Where I Am Right Now

Tuesday, June 23rd, 2009 • 8 Comments on Where I Am Right Now

I am sorely lacking the motivation to write lately.  I’m trying to get it back, but… well, see list of excuses below. Sigh.  Bad writer. Bad, bad writer.  It doesn’t help that I know so many authors who are being so wildly prolific right now.  I’m beating myself up on an hourly basis these days.

One of my problems is that I am wrapped up in a project I’m not really sure I even want to do.  It initially came along before the whole I’m pregnant/I’m exhausted phase of my life and I’m just now really getting into it (not my fault, there was a delay on the other end).  In any case, I’m less than enthusiastic about it but I made a promise and I keep my promises, so…

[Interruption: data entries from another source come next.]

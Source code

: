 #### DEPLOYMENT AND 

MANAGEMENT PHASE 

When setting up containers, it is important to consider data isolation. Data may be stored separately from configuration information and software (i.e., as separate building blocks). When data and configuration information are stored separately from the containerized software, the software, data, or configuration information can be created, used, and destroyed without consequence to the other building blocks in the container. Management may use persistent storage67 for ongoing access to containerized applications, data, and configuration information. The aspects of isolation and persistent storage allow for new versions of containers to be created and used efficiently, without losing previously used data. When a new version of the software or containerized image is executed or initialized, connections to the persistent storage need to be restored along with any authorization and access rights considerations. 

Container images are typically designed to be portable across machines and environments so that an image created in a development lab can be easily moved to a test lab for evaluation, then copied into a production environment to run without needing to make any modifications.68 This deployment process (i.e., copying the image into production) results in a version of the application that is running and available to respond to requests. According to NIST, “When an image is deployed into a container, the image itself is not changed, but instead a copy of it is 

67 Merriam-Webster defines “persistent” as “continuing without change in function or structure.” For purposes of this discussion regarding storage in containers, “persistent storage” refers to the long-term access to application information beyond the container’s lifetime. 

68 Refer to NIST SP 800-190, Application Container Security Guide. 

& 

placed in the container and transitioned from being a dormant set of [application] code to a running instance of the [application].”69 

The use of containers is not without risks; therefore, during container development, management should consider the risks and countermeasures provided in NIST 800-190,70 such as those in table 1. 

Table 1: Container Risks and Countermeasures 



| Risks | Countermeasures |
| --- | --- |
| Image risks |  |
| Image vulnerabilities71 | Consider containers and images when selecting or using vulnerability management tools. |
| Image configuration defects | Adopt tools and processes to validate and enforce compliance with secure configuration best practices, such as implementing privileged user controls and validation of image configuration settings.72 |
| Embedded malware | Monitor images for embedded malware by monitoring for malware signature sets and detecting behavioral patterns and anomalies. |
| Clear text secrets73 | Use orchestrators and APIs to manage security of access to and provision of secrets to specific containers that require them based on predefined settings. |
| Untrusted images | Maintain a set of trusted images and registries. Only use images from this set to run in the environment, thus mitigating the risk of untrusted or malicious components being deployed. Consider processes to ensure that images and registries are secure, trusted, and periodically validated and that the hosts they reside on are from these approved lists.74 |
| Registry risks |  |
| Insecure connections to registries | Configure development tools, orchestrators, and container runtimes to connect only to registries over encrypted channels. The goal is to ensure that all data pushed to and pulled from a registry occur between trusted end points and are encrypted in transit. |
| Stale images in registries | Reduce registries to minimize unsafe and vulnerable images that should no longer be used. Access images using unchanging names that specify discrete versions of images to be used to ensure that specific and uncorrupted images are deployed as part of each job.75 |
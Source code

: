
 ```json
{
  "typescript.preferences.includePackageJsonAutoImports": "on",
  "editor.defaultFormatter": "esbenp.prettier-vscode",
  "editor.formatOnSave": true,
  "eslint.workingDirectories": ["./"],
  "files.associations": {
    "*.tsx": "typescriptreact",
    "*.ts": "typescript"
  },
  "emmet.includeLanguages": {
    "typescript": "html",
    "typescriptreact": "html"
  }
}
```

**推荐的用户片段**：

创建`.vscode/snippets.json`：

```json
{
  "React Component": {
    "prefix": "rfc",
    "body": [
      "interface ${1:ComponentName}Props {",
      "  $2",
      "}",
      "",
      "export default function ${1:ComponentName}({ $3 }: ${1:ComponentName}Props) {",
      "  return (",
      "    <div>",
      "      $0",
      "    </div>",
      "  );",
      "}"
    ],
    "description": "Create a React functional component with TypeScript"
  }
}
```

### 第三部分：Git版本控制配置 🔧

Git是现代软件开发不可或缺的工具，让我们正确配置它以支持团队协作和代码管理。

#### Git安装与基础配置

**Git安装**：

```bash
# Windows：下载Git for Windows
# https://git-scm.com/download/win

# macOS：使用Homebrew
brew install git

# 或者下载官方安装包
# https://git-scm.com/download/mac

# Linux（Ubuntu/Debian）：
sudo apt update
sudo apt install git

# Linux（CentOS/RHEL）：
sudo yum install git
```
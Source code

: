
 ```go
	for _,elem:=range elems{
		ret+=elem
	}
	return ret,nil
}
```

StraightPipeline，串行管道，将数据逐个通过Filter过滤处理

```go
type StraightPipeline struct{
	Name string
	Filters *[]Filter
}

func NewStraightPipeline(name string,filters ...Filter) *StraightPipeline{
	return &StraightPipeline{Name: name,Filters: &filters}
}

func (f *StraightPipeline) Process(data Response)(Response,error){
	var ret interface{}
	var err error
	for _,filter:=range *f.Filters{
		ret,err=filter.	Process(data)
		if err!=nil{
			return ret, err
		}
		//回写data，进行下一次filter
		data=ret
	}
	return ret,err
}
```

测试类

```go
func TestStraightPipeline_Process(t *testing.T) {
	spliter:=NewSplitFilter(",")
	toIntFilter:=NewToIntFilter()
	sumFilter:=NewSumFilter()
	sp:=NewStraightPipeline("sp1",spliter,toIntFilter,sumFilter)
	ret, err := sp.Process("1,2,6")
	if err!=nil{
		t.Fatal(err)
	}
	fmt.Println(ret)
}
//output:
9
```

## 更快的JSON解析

Part of me thinks I should just bow out before I get more tied into something that’s going to sap my time and writing energy (what little I have these days).  Part of me thinks I should just push through so I can move on to the things I really want to do.  That’s my other problem.  While I drag my feet over this project, I’m totally ignoring my other writing.  It is my way.  One thing at a time until it’s done, then move on.  Except if the one thing I’m currently working on (allegedly working on) is taking weeks to complete, it puts me behind on everything else.  Bad system, I know.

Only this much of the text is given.